Write the entries out again exactly as they stand, but without the pictures.

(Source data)
------

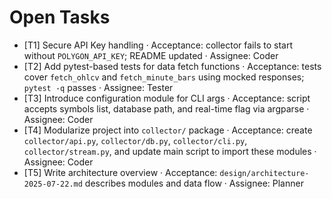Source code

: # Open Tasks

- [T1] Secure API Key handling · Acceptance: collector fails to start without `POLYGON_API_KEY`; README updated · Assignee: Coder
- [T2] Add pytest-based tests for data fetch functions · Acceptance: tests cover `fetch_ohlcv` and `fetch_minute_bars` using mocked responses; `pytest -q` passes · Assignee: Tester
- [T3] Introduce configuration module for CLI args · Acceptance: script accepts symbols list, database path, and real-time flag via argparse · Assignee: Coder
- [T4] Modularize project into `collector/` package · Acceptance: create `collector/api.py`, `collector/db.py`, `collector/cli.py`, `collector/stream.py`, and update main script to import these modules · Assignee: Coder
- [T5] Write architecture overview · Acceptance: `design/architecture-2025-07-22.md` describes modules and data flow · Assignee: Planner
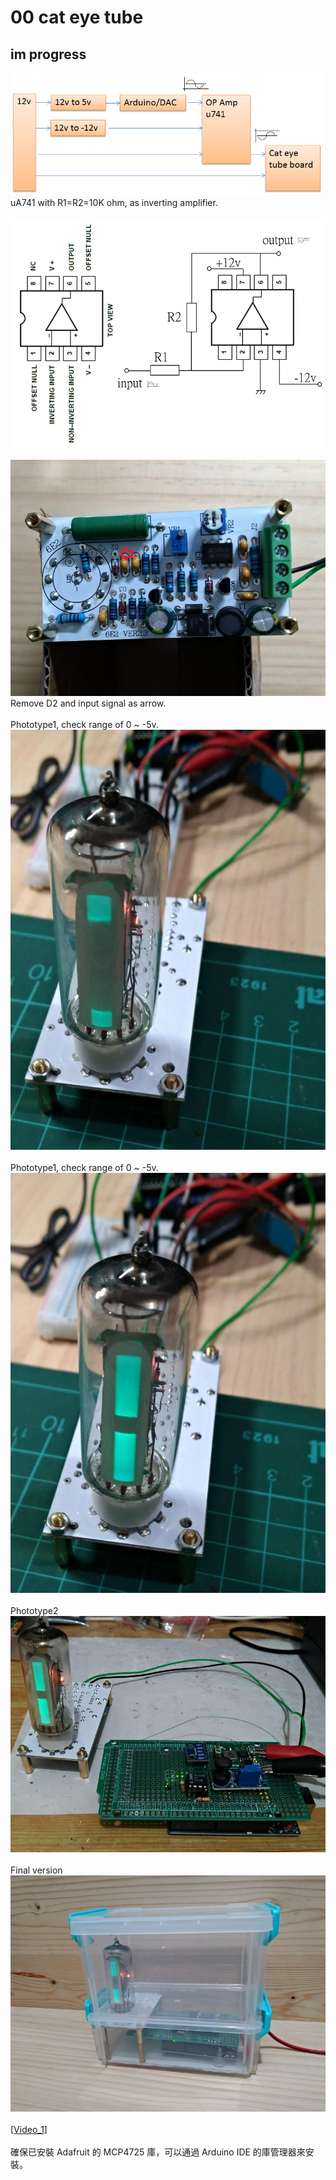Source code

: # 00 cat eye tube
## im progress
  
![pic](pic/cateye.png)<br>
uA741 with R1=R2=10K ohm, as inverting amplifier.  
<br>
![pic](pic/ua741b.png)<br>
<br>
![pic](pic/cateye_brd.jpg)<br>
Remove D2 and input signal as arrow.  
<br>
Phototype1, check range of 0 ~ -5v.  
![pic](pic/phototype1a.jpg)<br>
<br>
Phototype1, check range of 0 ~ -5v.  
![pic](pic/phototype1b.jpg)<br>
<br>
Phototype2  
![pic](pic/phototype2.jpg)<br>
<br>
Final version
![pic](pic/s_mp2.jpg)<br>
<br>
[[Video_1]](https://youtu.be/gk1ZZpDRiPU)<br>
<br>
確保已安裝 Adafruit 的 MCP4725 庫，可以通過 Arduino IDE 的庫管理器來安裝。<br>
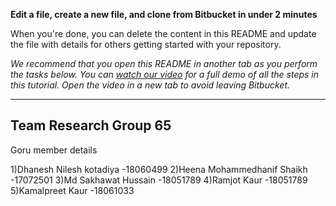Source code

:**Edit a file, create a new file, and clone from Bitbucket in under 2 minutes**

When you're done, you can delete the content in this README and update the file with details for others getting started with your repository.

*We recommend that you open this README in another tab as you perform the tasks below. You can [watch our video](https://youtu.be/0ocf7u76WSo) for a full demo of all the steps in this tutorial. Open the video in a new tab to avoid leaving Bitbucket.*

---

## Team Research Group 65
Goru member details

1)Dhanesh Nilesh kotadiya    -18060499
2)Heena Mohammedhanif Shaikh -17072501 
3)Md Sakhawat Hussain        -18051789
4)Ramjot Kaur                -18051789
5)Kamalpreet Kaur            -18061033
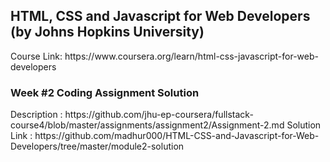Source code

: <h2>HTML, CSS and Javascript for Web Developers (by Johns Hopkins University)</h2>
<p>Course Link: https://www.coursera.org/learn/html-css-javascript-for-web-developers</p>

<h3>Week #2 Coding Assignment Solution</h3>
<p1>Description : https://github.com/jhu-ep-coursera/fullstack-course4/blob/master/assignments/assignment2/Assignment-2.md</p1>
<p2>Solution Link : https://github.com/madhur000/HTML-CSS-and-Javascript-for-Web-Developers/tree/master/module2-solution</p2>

------

COMPLETED TASK:
Source code

: # Open Tasks

- [T1] Secure API Key handling · Acceptance: collector fails to start without `POLYGON_API_KEY`; README updated · Assignee: Coder
- [T2] Add pytest-based tests for data fetch functions · Acceptance: tests cover `fetch_ohlcv` and `fetch_minute_bars` using mocked responses; `pytest -q` passes · Assignee: Tester
- [T3] Introduce configuration module for CLI args · Acceptance: script accepts symbols list, database path, and real-time flag via argparse · Assignee: Coder
- [T4] Modularize project into `collector/` package · Acceptance: create `collector/api.py`, `collector/db.py`, `collector/cli.py`, `collector/stream.py`, and update main script to import these modules · Assignee: Coder
- [T5] Write architecture overview · Acceptance: `design/architecture-2025-07-22.md` describes modules and data flow · Assignee: Planner
Source code

: # 00 cat eye tube
## im progress
  
![pic](pic/cateye.png)<br>
uA741 with R1=R2=10K ohm, as inverting amplifier.  
<br>
![pic](pic/ua741b.png)<br>
<br>
![pic](pic/cateye_brd.jpg)<br>
Remove D2 and input signal as arrow.  
<br>
Phototype1, check range of 0 ~ -5v.  
![pic](pic/phototype1a.jpg)<br>
<br>
Phototype1, check range of 0 ~ -5v.  
![pic](pic/phototype1b.jpg)<br>
<br>
Phototype2  
![pic](pic/phototype2.jpg)<br>
<br>
Final version
![pic](pic/s_mp2.jpg)<br>
<br>
[[Video_1]](https://youtu.be/gk1ZZpDRiPU)<br>
<br>
確保已安裝 Adafruit 的 MCP4725 庫，可以通過 Arduino IDE 的庫管理器來安裝。<br>
Source code

:**Edit a file, create a new file, and clone from Bitbucket in under 2 minutes**

When you're done, you can delete the content in this README and update the file with details for others getting started with your repository.

*We recommend that you open this README in another tab as you perform the tasks below. You can [watch our video](https://youtu.be/0ocf7u76WSo) for a full demo of all the steps in this tutorial. Open the video in a new tab to avoid leaving Bitbucket.*

---

## Team Research Group 65
Goru member details

1)Dhanesh Nilesh kotadiya    -18060499
2)Heena Mohammedhanif Shaikh -17072501 
3)Md Sakhawat Hussain        -18051789
4)Ramjot Kaur                -18051789
5)Kamalpreet Kaur            -18061033
Source code

: <h2>HTML, CSS and Javascript for Web Developers (by Johns Hopkins University)</h2>
<p>Course Link: https://www.coursera.org/learn/html-css-javascript-for-web-developers</p>

<h3>Week #2 Coding Assignment Solution</h3>
<p1>Description : https://github.com/jhu-ep-coursera/fullstack-course4/blob/master/assignments/assignment2/Assignment-2.md</p1>
<p2>Solution Link : https://github.com/madhur000/HTML-CSS-and-Javascript-for-Web-Developers/tree/master/module2-solution</p2>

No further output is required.